The Exchange Bar
Apr. 5th, 2010 10:14 am![[personal profile]](https://www.dreamwidth.org/img/silk/identity/user.png)
A new bar in New York has prices that go up for the more popular items and down for the less popular items.
The news reports didn't make it clear whether the prices are set when you order or when you pay, and, of course, it's impossible to tell yet whether people will want to patronize it.
It seems like a win for food neophiles and people with odd tastes.
The advantages to the bar are novelty so it's gotten a little free publicity and smoothing out demand so that less popular items don't build up in inventory or go bad. The latter could be handled by offering specials, but this is smoother.
I don't know whether popular items will become enough more expensive than the market price to drive people away.
NonOBSF: [1] Brunner's Born Under Mars-- the Bears (a happy-go-lucky human culture set in contrast to the rule-oriented Centaurs) had restaurants where people rolled double or nothing for their bills. I think that would be popular, but I doubt that it would be legal in most? all? parts of the US.
[1] OBSF is from the glory days of rec.arts.sf.written, an unmoderated newsgroup which worked pretty well anyway. However, there was a constant temptation to write about less important things than written sf [2], so there came to be a custom of appending a little something about sf at the end of a post.
This is no longer obligatory in a privately owned, multi-topic lj, but my mind defaults to pulling up associations with sf, and I'm fond of the custom.
Speaking as a person with mild ADD and an associational mind, I think it would be a good thing if people added stuff from the lens through which they view the world at the end of their posts.
[2] SF came to mean both science fiction and fantasy. This was to disambiguate it from the commercial category "science fiction", which includes both science fiction and fantasy. As far as I can tell, the real emotional boundary line isn't between science fiction and fantasy (a lot of science fiction is just making stuff up, with a hint of scienceness for flavor, but between hard science fiction [3] and the range from fantasy to science fiction which has little or no accurate science.
[3] Hard science fiction, like almost everything else [4], has a disputed definition, but I think "science fiction whose story is dependent on a high proportion of science which was accepted as accurate at the time it was written" is good enough.
[4] Rec.arts.sf.written came up with a definition of milsf which makes sense to me: science fiction about people in a chain of command. This explains why I like the Miles books while disliking most milsf-- Miles isn't really in a chain of command.

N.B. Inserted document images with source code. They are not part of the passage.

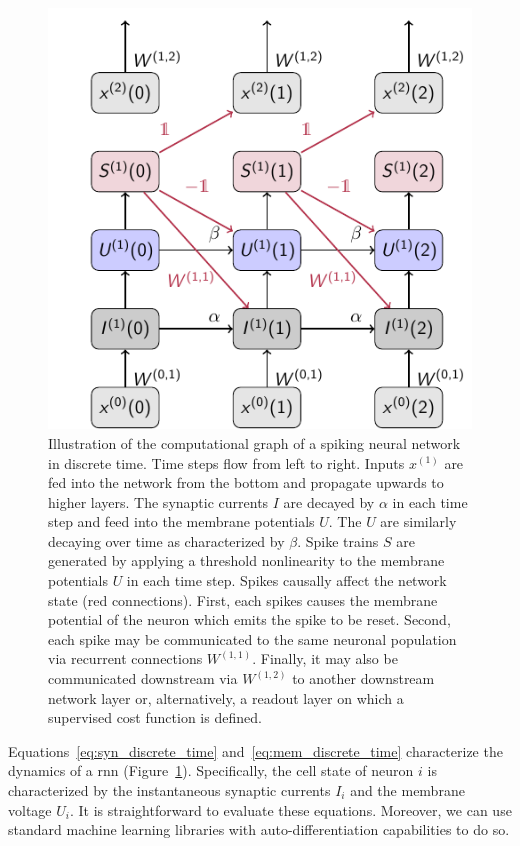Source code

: \documentclass[journal,onecolumn,11pt]{IEEEtran}
\begin{document}
\begin{figure}
    \centering
    \includegraphics{figures/snn_graph.pdf}
	\caption{Illustration of the computational graph of a spiking neural network
  in discrete time. Time steps flow from left to right. Inputs $x^{(1)}$ are fed
	into the network from the bottom and propagate upwards to higher layers. The
	synaptic currents $I$ are decayed by $\alpha$ in each time step and feed
	into the membrane potentials $U$. The $U$ are similarly decaying over time
	as characterized by $\beta$. Spike trains $S$ are generated by applying a
	threshold nonlinearity to the membrane potentials $U$ in each time step.
	Spikes causally affect the network state (red connections).  First, each
	spikes causes the membrane potential of the neuron which emits the spike to
	be reset. Second, each spike may be communicated to the same neuronal
	population via recurrent connections $W^{(1,1)}$.  Finally, it may also be
	communicated downstream via $W^{(1,2)}$ to another downstream network layer
	or, alternatively, a readout layer on which a supervised cost function is
	defined.}
    \label{fig:snn_computational_graph}
\end{figure}

Equations~\eqref{eq:syn_discrete_time} and~\eqref{eq:mem_discrete_time}
characterize the dynamics of a \gls{rnn}
(Figure~\ref{fig:snn_computational_graph}).  Specifically, the cell state of
neuron $i$ is characterized by the instantaneous synaptic currents $I_i$ and the
membrane voltage $U_i$.  
It is straightforward to evaluate these equations. Moreover, we can use
standard machine learning libraries with auto-differentiation capabilities to do so.
\end{document}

The news reports didn't make it clear whether the prices are set when you order or when you pay, and, of course, it's impossible to tell yet whether people will want to patronize it.
It seems like a win for food neophiles and people with odd tastes.

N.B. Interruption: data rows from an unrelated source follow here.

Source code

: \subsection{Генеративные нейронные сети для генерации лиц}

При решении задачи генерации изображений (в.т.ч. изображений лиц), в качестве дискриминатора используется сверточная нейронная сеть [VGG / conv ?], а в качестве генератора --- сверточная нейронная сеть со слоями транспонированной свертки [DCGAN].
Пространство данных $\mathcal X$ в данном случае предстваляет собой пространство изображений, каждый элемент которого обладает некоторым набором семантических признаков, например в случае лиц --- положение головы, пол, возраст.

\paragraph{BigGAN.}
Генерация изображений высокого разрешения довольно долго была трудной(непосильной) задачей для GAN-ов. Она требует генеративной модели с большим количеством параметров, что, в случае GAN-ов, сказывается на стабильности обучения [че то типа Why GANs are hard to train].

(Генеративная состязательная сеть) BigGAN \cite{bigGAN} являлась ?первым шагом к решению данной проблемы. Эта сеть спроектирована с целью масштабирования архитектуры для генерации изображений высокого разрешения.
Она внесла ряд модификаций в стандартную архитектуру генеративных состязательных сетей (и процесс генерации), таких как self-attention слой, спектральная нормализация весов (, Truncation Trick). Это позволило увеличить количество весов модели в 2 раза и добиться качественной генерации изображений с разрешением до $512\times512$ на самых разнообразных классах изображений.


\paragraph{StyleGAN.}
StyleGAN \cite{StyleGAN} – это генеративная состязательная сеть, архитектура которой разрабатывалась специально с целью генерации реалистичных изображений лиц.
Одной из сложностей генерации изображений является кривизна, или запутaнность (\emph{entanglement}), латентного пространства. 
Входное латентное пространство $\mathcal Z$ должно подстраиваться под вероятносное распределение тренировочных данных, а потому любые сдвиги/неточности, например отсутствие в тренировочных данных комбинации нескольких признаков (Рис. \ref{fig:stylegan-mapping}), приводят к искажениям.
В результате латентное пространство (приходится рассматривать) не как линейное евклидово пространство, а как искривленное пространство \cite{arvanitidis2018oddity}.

The advantages to the bar are novelty so it's gotten a little free publicity and smoothing out demand so that less popular items don't build up in inventory or go bad. The latter could be handled by offering specials, but this is smoother.

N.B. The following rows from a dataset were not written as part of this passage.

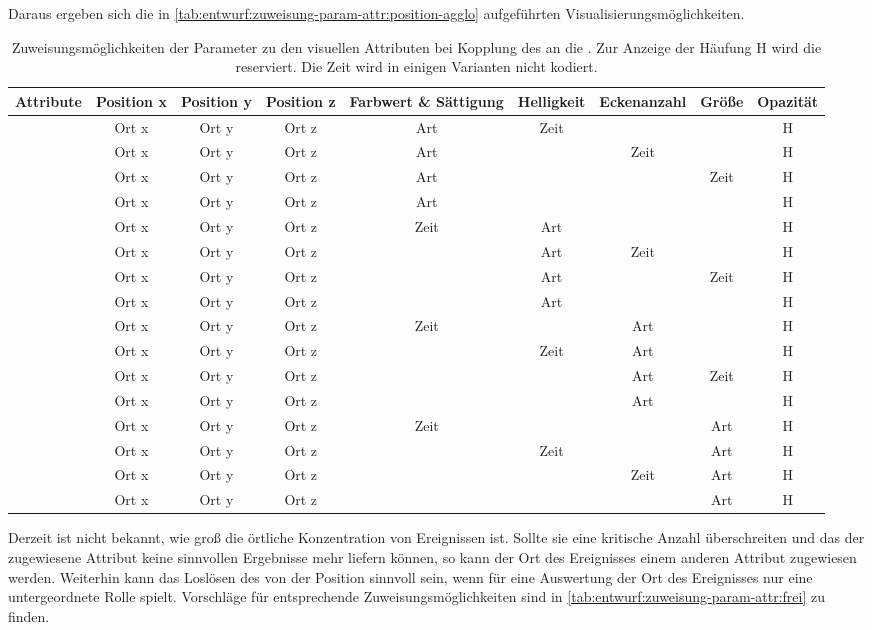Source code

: Daraus ergeben sich die in \autoref{tab:entwurf:zuweisung-param-attr:position-agglo} aufgeführten Visualisierungsmöglichkeiten.

\begin{table} 
	\begin{tabularx}{\textwidth}{@{}CCCCCCCCC@{}}
		\toprule
		Attribute & Position x & Position y & Position z & Farbwert \& Sättigung & Helligkeit & Eckenanzahl & Größe & Opazität \tabularnewline
		\midrule
		& Ort x & Ort y & Ort z & Art & Zeit & & & H \tabularnewline
		& Ort x & Ort y & Ort z & Art & & Zeit & & H \tabularnewline 
		& Ort x & Ort y & Ort z & Art & & & Zeit & H \tabularnewline 
		& Ort x & Ort y & Ort z & Art & & & & H \tabularnewline 
		\midrule
		& Ort x & Ort y & Ort z & Zeit & Art & & & H \tabularnewline 
		& Ort x & Ort y & Ort z & & Art & Zeit & & H \tabularnewline
		& Ort x & Ort y & Ort z & & Art & & Zeit & H \tabularnewline 
		& Ort x & Ort y & Ort z & & Art & & & H \tabularnewline 
		\midrule
		& Ort x & Ort y & Ort z & Zeit & & Art & & H \tabularnewline 
		& Ort x & Ort y & Ort z & & Zeit & Art & & H \tabularnewline 
		& Ort x & Ort y & Ort z & & & Art & Zeit & H  \tabularnewline
		& Ort x & Ort y & Ort z & & & Art & & H  \tabularnewline
		\midrule
		& Ort x & Ort y & Ort z & Zeit & & & Art & H \tabularnewline 
		& Ort x & Ort y & Ort z & & Zeit & & Art & H \tabularnewline 
		& Ort x & Ort y & Ort z & & & Zeit & Art & H \tabularnewline 
		& Ort x & Ort y & Ort z & & & & Art & H \tabularnewline 
		\bottomrule
	\end{tabularx}
	\caption{Zuweisungsmöglichkeiten der Parameter zu den visuellen Attributen bei Kopplung des  an die . Zur Anzeige der Häufung H wird die  reserviert. Die Zeit wird in einigen Varianten nicht kodiert.}\label{tab:entwurf:zuweisung-param-attr:position-agglo}
\end{table}

Derzeit ist nicht bekannt, wie groß die örtliche Konzentration von Ereignissen ist. Sollte sie eine kritische Anzahl überschreiten und das der  zugewiesene Attribut keine sinnvollen Ergebnisse mehr liefern können, so kann der Ort des Ereignisses einem anderen Attribut zugewiesen werden. Weiterhin kann das Loslösen des  von der Position sinnvoll sein, wenn für eine Auswertung der Ort des Ereignisses nur eine untergeordnete Rolle spielt. Vorschläge für entsprechende Zuweisungsmöglichkeiten sind in \autoref{tab:entwurf:zuweisung-param-attr:frei} zu finden.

I don't know whether popular items will become enough more expensive than the market price to drive people away.
NonOBSF: [1] Brunner's Born Under Mars-- the Bears (a happy-go-lucky human culture set in contrast to the rule-oriented Centaurs) had restaurants where people rolled double or nothing for their bills. I think that would be popular, but I doubt that it would be legal in most? all? parts of the US.
[1] OBSF is from the glory days of rec.arts.sf.written, an unmoderated newsgroup which worked pretty well anyway. However, there was a constant temptation to write about less important things than written sf [2], so there came to be a custom of appending a little something about sf at the end of a post.
This is no longer obligatory in a privately owned, multi-topic lj, but my mind defaults to pulling up associations with sf, and I'm fond of the custom.
Speaking as a person with mild ADD and an associational mind, I think it would be a good thing if people added stuff from the lens through which they view the world at the end of their posts.
[2] SF came to mean both science fiction and fantasy. This was to disambiguate it from the commercial category "science fiction", which includes both science fiction and fantasy. As far as I can tell, the real emotional boundary line isn't between science fiction and fantasy (a lot of science fiction is just making stuff up, with a hint of scienceness for flavor, but between hard science fiction [3] and the range from fantasy to science fiction which has little or no accurate science.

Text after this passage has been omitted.